The Commission seeks an administrative penalty of up to 10% of SA Airlink’s annual turnover for both the conduct of excessive pricing and predatory pricing. In addition, the Commission has asked the Tribunal to determine other appropriate remedies in order to correct the conduct.
“This conduct has had a negative effect on the route, even contributing to the exit of a new competitor that had entered the market in late 2016. Our estimates further show that air travellers in that area overpaid more than R100 million for the 5 years over which the conduct took place. The Commission is concerned about SA Airlink’s conduct and will seek the maximum administrative penalty before the Tribunal,” said Deputy Commissioner, Hardin Ratshisusu.
Meanwhile, Airlink has issued a separate statement which acknowledged the Competition Commission’s decision to refer complaints of pricing and market access on the Johannesburg-Mthatha route, to the South African Competition Tribunal.

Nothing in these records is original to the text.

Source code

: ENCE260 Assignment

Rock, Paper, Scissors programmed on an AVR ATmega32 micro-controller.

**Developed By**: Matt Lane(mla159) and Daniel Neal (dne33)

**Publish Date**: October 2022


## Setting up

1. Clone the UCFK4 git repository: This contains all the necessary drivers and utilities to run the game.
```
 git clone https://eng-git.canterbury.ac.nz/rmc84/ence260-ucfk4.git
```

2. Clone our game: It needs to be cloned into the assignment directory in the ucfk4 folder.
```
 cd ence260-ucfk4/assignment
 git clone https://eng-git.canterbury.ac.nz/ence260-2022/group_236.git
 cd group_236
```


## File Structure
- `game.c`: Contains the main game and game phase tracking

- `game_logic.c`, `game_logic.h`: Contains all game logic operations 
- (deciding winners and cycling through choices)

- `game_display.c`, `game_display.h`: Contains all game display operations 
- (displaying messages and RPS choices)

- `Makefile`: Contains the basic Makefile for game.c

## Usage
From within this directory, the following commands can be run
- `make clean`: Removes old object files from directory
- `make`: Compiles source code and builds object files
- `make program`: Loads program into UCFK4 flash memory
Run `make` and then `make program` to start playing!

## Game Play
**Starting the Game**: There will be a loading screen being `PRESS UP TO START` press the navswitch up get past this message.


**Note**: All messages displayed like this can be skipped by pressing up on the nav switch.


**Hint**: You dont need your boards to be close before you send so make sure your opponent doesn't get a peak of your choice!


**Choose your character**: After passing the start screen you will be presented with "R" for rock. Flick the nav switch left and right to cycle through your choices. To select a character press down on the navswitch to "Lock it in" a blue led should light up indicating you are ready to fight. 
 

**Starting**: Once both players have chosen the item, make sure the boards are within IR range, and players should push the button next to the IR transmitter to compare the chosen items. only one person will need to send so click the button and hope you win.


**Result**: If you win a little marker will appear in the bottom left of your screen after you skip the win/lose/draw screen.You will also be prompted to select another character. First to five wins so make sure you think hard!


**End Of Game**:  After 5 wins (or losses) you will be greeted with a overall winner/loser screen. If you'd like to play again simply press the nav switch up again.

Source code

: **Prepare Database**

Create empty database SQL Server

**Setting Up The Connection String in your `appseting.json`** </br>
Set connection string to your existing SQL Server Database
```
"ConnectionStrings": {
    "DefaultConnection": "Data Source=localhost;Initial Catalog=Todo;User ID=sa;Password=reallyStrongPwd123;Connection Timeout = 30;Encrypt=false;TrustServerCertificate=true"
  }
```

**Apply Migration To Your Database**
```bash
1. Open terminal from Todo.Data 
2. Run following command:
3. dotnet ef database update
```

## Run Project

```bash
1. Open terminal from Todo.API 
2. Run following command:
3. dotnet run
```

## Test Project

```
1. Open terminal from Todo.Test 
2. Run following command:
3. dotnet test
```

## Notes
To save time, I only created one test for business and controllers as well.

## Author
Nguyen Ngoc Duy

“Airlink has, and will continue to, cooperate fully and openly with South Africa’s competition authorities. We deny the allegations and welcome the opportunity to put our case before the Competition Tribunal so that the matter can be put to rest. We are confident our conduct has been and remains, in full compliance with competition rules and the law,” said Airlink CEO and Managing Director, Rodger Foster.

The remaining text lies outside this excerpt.